Dáil debates

Thursday, 12 June 2025

Nursing Homes and Care for Older Persons: Statements

 

10:00 am

Photo of Pádraig RicePádraig Rice (Cork South-Central, Social Democrats)

The "RTÉ Investigates" programme was shocking, disturbing and difficult viewing. Nobody in this country should be treated in that way. It is clear that the nursing homes in question were understaffed and under-resourced and patients were treated in an appalling manner.

What concerns me and many of us is that this is a repeat of the scandals of the past. What we are seeing is history repeating itself. We saw Leas Cross 20 years ago. Deputies have set out previous scandals. Time and time again we have had failure after failure. I wonder what lessons have been learned. I have absolutely no doubt we will be back here again talking about another scandal because there has been a lack of action for decades on these issues.

HIQA, which was set up in response to Leas Cross, has serious questions to answer on the credibility of its inspection reports. We need to review the powers and operation of HIQA and how and when inspections take place. It was clear from the RTÉ programme that a lot of issues happen at night, and there are questions about whether HIQA carries out inspections at night. That needs to be examined. HIQA needs to examine the minimum staffing requirements and put regulations and rules in place so that nursing homes are well staffed and resourced.

Ultimately, we have an issue with the model of care. There are serious issues with the for-profit model of elder care. International research shows us that there are worse outcomes compared with public and not-for-profit care homes. Over the past 35 years, in Ireland we have had an explosion of the for-profit nursing home care model. In 1990, 32% of nursing homes were private. By 2023, the figure was 81%. There has been a real shift. These are policy and Government decisions to shift from a public and not-for-profit model to a privatised model that is leading to poor outcomes for people.

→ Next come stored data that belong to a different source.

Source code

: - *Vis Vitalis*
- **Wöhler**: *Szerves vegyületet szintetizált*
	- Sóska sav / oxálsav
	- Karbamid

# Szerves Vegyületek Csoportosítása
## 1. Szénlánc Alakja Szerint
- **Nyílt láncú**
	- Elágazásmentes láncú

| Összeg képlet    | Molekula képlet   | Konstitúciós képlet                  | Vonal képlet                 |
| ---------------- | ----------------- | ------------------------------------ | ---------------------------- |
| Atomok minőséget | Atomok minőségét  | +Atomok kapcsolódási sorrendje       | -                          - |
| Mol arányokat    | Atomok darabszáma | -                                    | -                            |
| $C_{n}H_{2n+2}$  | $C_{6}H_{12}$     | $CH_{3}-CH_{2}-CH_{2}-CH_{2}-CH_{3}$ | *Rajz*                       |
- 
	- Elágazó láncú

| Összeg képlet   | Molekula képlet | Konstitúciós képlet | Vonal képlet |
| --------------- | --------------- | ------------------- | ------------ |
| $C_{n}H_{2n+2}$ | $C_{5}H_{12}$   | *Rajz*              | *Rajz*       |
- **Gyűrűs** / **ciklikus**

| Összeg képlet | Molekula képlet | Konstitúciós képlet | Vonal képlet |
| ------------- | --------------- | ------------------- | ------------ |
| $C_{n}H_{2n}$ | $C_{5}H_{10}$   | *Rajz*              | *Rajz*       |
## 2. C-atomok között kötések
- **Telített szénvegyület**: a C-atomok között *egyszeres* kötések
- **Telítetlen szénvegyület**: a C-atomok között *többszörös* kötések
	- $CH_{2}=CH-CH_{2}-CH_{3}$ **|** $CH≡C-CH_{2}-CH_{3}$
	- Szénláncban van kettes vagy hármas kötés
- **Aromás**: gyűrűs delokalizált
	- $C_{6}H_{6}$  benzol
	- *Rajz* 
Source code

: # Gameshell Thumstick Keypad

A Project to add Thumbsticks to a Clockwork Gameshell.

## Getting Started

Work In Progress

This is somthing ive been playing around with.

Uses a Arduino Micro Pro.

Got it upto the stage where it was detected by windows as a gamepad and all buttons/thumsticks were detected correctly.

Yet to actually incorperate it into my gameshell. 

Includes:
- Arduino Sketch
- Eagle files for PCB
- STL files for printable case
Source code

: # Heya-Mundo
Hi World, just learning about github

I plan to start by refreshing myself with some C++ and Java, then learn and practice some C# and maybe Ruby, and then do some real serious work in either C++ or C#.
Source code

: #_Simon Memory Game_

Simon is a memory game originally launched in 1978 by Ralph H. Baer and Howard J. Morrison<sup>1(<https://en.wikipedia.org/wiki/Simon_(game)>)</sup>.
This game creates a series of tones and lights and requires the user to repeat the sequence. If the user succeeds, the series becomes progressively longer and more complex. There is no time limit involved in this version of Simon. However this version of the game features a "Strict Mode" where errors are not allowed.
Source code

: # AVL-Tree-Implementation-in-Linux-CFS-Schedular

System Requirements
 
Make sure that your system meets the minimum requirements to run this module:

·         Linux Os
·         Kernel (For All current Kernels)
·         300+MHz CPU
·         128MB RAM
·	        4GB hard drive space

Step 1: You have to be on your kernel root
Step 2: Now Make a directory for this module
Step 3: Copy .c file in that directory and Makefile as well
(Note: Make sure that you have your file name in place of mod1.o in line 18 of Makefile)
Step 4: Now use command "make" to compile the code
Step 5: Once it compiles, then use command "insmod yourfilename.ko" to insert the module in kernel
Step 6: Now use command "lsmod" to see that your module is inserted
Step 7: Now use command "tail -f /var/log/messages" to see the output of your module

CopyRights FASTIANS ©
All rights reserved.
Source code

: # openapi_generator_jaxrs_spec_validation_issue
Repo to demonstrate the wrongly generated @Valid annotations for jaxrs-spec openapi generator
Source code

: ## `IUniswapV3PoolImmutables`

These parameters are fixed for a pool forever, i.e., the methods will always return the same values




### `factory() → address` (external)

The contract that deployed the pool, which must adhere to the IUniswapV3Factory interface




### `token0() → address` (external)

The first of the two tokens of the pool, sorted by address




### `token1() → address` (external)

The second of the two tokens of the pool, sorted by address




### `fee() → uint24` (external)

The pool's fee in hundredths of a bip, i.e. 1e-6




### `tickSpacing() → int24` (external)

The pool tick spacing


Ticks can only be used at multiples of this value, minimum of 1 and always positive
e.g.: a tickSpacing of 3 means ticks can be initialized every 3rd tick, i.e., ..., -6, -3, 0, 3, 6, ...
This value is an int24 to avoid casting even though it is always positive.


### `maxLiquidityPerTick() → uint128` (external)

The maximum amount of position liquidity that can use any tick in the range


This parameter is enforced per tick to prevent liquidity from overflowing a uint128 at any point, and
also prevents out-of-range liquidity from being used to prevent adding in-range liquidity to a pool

Across the country,smaller and community based nursing homes have closed in villages and towns across the country. There are ten large investment funds which hold one third of nursing homes and, therefore, a huge amount of control over nursing homes in the State. In 2020, Leo Varadkar and the Tánaiste, Deputy Simon Harris, said that the model had to change. What has changed in the past four years? We now have the most privatised nursing home sector in all of Europe.

There have long been calls for safeguarding legislation. A Private Members' Bill was introduced in the Seanad in 2017, some eight years ago. There were calls for better protections for vulnerable adults. In the meantime, the Law Reform Commission has published a report. Absolutely nothing has happened. There has been a failure on behalf of the Government to legislate, put basic protections in place and protect the most vulnerable adults. The HSE has a safeguarding policy, but that does not apply to private nursing homes. HSE social workers do not have the right to enter private nursing homes, an absolute scandal that needs to change. The Minister of State and Government have the power to make that change. The Government controls the legislative agenda and has the power to pass safeguarding legislation. We have waited far too long. There has been report after report on adult safeguarding and all of the other issues that need to change stacking up in the Department .

Ultimately, most older people want to remain in their home, and we know that. The Tánaiste, Deputy Simon Harris, said in 2017 that he would put this on a statutory footing. It was incredibly frustrating to listen to him say in the Dáil earlier that he is committed to putting legislation on a statutory footing, when he committed to it when he was Minister for Health in 2017. What kind of commitment is it if it takes eight years to do the very basics around home care?

We need a right to, and the regulation and funding of, home care. It seems to me that nothing is happening. As a result, we have the privatisation of nursing home care and people being moved towards nursing homes as the default because the home care system is not properly regulated or resourced and there is no rights-based approach, something which needs to change. In this House, we are constantly talking about productivity in other parts of our State. We need more productivity in this Parliament. We need legislation to be passed. We need a right to home care. We need safeguarding legislation.

I call on the Minister of State to give us a timeline and commitments today on when that key legislation will be passed. It is within the power of the Government to make the fundamental changes that would make a real difference and prevent these scandals happening again.